--- START ---

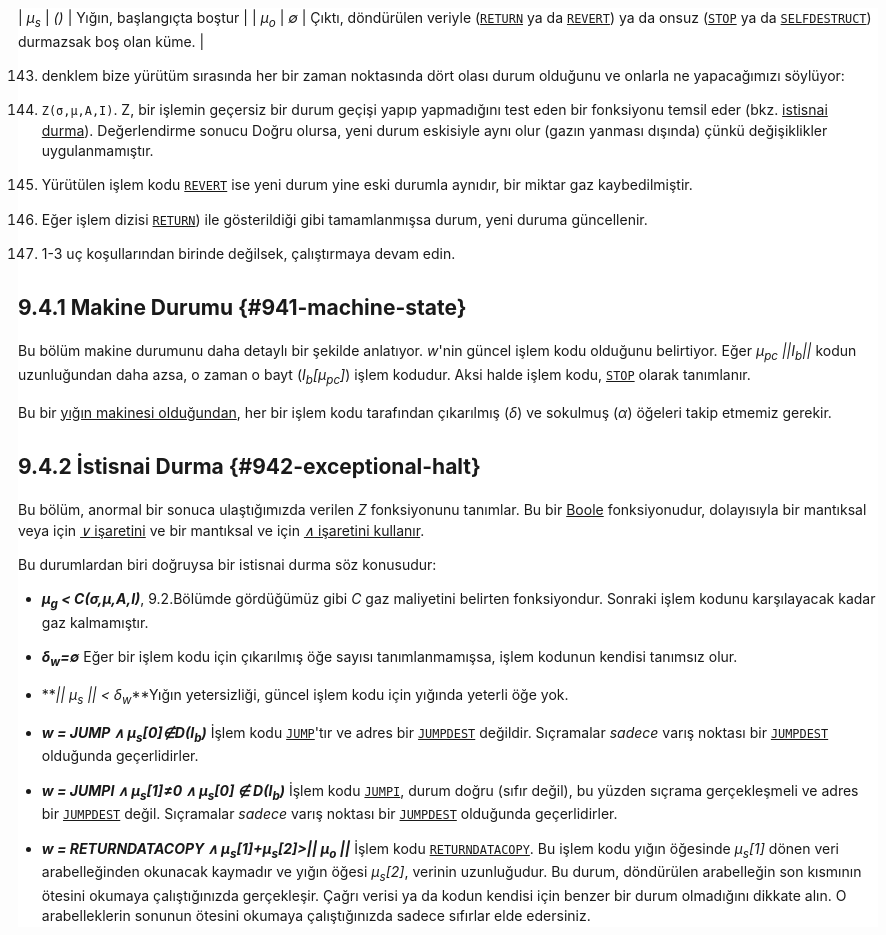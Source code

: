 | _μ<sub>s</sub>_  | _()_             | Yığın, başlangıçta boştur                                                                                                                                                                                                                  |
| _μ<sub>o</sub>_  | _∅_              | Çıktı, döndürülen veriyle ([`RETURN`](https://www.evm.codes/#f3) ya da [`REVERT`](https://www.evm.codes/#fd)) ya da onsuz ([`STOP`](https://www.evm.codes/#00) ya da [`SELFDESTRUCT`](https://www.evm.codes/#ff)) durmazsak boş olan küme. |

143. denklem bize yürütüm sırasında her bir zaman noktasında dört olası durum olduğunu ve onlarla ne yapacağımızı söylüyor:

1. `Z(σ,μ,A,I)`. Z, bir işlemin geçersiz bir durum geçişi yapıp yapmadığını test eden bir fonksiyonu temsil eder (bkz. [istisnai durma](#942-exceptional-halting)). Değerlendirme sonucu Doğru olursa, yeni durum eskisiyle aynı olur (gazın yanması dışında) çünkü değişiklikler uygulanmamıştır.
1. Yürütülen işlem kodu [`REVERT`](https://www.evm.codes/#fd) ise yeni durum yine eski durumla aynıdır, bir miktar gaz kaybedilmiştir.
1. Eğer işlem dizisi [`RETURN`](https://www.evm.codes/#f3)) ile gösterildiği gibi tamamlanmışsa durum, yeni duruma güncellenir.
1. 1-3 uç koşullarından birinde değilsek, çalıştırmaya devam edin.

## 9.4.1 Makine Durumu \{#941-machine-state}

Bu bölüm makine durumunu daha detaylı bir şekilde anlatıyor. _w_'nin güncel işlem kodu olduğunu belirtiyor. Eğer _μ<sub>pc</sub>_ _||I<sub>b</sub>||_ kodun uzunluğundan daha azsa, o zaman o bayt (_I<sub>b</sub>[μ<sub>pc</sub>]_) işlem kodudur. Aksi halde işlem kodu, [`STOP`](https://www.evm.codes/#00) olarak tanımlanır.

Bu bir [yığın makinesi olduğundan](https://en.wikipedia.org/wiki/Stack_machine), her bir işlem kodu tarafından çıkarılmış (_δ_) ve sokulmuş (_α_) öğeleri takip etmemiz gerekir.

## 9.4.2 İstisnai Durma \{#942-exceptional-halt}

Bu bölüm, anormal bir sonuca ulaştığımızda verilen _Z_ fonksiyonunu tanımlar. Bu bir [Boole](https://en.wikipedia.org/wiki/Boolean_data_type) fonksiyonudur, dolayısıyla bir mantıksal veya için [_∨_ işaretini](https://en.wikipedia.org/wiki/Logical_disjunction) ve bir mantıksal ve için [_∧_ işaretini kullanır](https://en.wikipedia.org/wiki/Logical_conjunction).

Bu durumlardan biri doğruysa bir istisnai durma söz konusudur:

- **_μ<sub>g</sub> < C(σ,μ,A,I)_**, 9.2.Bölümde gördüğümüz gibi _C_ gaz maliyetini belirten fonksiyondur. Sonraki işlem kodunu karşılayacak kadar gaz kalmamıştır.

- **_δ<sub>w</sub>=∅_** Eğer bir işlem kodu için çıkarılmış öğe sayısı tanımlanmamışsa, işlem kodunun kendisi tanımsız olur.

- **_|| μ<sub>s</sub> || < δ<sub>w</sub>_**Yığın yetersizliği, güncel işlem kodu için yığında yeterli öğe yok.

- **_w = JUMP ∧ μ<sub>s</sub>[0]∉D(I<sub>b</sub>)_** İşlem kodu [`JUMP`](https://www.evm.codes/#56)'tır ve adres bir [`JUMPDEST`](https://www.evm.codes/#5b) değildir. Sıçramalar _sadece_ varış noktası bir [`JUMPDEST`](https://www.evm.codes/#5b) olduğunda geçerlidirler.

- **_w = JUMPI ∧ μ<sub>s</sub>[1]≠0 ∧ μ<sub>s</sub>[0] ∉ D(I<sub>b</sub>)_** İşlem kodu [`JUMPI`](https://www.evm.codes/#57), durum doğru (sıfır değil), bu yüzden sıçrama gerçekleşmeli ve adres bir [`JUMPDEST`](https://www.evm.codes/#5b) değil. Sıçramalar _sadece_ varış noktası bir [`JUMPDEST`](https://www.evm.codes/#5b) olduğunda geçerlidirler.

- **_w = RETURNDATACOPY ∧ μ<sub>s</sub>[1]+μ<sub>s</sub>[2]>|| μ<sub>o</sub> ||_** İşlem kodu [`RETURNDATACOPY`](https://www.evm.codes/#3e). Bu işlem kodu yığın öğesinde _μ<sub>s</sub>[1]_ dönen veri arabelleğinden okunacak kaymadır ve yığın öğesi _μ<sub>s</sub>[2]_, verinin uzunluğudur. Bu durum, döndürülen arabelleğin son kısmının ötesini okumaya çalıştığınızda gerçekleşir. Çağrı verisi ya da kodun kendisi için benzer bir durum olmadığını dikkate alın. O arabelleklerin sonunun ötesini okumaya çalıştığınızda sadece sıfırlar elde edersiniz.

--- END ---
--- START ---

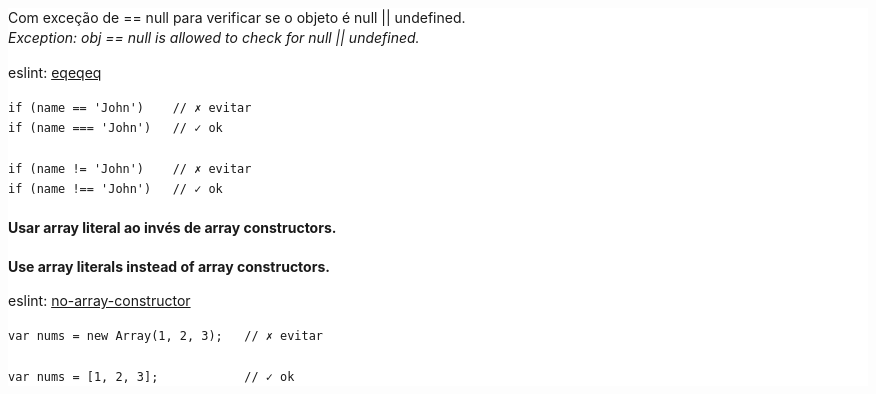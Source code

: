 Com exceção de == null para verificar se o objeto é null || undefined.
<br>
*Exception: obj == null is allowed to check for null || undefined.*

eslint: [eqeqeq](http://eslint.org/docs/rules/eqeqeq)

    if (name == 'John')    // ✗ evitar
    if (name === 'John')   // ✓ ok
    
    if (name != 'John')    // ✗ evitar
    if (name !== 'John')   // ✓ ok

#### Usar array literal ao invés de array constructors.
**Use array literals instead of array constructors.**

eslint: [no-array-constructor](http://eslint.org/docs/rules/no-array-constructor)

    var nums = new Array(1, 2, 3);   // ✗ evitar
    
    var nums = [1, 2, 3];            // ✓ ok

--- END ---

#### Activity
Note which lines carry the word "evitar" in the material, then copy each of them.

#### Task result
    if (name == 'John')    // ✗ evitar
    if (name != 'John')    // ✗ evitar
    var nums = new Array(1, 2, 3);   // ✗ evitar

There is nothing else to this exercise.